Housing is one of several policy areas where responsibilities are split between Labor’s Yvette Berry and the Greens’ Rebecca Vassarotti, who is committed to the new government doing more to help those caught up in the ACT’s rental crisis.
A government spokesperson said that during the 10 years to 2025, the government would have invested more than $1 billion in public housing, including the first tranche of renewing 1288 properties.
The spokesperson said that through the subsequent Growing and Renewing Public Housing Program, the government is renewing 1000 homes and will build 400 new homes, which is one of the largest investments in public housing per capita in Australia.
“The ACT has the highest ratio of public housing in the country, but also has some of the oldest,” said the spokesperson.
“The ACT Government has continued investing in both growing and renewing our ageing public housing stock to build and maintain a public housing portfolio that meet the needs of current and future tenants.

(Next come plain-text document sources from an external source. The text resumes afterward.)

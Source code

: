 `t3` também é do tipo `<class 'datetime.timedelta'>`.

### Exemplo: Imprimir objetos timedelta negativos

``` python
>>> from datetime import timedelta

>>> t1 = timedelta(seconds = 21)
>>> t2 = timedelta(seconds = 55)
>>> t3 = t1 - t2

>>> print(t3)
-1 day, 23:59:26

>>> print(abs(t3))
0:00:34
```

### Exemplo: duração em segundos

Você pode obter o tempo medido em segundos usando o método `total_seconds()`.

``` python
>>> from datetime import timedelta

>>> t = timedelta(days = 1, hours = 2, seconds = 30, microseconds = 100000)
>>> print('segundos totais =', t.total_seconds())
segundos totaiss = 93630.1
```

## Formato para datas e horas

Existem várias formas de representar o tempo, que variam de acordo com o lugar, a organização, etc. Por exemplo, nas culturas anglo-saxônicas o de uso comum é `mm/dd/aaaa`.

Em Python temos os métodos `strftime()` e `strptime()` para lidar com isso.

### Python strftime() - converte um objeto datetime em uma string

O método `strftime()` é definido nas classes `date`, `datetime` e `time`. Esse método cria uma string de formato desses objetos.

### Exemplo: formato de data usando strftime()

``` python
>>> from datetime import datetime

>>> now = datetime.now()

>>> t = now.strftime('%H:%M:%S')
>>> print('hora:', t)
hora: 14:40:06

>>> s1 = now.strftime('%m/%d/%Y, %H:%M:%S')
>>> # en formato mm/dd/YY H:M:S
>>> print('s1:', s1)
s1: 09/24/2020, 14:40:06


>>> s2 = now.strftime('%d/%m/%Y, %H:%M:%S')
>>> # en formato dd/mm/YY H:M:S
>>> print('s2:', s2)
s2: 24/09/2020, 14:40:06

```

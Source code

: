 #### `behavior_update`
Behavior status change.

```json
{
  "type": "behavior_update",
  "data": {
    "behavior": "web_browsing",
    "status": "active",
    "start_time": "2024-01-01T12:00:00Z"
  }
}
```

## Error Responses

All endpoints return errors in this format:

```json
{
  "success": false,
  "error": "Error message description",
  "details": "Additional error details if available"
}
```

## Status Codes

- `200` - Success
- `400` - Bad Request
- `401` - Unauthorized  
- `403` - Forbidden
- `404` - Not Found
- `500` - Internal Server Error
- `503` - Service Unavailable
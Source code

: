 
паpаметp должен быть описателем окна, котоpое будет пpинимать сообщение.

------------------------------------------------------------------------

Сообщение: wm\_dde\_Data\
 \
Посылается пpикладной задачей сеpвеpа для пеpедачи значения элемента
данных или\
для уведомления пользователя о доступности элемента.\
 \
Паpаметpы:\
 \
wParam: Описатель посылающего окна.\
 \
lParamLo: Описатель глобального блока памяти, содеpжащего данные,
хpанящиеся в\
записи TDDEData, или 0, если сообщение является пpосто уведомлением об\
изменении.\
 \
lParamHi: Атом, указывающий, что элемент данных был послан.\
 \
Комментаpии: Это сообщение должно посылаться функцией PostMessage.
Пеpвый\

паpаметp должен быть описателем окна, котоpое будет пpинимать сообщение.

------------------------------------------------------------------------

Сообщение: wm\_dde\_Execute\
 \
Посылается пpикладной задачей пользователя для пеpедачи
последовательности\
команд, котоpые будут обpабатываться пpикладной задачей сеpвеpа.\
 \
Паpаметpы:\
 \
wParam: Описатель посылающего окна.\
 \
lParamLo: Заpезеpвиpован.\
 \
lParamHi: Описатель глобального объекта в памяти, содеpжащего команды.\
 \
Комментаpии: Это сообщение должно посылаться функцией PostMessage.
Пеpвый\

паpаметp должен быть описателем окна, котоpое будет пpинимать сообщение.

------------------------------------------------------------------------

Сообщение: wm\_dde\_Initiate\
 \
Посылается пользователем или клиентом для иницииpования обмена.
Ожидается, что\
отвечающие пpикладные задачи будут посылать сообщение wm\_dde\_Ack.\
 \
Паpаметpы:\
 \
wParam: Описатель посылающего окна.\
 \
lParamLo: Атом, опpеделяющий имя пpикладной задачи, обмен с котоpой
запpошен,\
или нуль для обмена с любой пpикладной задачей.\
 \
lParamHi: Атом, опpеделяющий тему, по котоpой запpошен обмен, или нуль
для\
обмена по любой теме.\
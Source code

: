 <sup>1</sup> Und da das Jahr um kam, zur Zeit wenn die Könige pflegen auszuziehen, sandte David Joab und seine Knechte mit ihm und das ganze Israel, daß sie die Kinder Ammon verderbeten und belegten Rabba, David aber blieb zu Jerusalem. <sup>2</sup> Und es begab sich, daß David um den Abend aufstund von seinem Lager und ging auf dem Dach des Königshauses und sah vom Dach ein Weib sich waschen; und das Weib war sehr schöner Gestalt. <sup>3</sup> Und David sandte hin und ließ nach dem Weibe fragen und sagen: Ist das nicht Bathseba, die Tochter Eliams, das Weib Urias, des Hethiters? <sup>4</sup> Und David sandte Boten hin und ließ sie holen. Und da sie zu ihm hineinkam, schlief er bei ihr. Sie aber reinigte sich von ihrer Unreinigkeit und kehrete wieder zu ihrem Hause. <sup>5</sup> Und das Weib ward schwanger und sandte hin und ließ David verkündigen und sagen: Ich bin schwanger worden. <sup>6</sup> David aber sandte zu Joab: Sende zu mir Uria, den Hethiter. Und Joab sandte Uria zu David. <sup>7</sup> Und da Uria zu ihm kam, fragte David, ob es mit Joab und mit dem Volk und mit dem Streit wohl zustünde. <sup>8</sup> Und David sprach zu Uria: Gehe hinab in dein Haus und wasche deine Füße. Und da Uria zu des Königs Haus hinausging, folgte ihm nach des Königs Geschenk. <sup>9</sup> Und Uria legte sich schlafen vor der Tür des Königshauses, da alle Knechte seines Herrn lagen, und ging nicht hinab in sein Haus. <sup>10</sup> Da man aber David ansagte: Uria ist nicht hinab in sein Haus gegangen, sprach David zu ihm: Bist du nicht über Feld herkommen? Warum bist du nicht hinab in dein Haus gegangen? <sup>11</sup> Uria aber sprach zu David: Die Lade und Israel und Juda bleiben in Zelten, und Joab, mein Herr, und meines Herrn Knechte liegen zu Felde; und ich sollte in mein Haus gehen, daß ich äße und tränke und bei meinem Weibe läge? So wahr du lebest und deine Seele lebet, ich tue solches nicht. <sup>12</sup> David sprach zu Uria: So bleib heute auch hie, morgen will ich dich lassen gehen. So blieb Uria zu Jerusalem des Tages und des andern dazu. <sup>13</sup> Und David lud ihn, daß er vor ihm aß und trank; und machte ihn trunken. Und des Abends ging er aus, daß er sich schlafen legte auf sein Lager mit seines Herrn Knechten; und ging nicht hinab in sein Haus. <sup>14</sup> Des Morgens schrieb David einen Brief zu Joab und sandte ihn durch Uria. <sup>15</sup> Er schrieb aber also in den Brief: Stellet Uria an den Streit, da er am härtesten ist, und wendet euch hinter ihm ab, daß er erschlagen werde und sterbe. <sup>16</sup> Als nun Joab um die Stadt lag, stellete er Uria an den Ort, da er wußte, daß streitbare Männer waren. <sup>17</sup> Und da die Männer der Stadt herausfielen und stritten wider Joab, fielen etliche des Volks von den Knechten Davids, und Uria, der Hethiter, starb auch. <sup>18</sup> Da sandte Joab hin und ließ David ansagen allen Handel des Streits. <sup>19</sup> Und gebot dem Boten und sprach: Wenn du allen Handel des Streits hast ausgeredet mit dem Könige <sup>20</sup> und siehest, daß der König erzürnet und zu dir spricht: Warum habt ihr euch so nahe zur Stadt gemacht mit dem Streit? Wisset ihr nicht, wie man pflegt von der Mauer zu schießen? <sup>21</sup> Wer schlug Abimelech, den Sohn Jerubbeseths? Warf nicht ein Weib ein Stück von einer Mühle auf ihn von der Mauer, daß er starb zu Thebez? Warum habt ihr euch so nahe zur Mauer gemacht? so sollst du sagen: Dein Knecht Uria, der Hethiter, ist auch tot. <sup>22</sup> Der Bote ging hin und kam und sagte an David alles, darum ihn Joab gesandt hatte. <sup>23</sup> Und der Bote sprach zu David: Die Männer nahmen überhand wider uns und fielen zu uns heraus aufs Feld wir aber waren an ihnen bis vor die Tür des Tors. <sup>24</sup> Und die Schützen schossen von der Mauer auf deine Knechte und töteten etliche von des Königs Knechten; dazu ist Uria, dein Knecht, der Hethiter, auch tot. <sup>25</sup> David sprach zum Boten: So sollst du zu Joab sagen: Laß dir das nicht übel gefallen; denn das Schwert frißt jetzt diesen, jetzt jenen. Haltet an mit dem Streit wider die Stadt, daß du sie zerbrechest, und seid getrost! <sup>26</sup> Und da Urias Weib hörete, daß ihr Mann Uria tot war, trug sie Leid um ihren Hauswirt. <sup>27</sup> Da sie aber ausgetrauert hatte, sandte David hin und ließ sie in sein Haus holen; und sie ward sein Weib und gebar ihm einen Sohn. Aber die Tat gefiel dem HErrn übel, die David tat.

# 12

“The ACT Government is committed to delivering additional housing at a rate that can be achieved given factors such as land availability, industry and sector capacity to deliver additional housing, and capital demand on the Territory Budget.”
The spokesperson said the government provides more than $141 million in rental subsidies to public housing tenants each year, and in 2020 also provided a one-off payment of $250 to relieve pressure from the COVID-19 pandemic.
The government had initiated a range of tax measures to increase affordable rental housing to support renters on lower incomes, is building Common Ground Dickson, and allocates 15 per cent of all government land releases to affordable, social and community housing.
It also provided more funds for homelessness services and crisis accommodation in 2020 in response to the COVID-19 pandemic.
The government also continues to call on the Federal Government to match its commitment to grow public housing – for example, by waiving historic housing debts, as was done for Tasmania, so the savings can be redirected into the sector.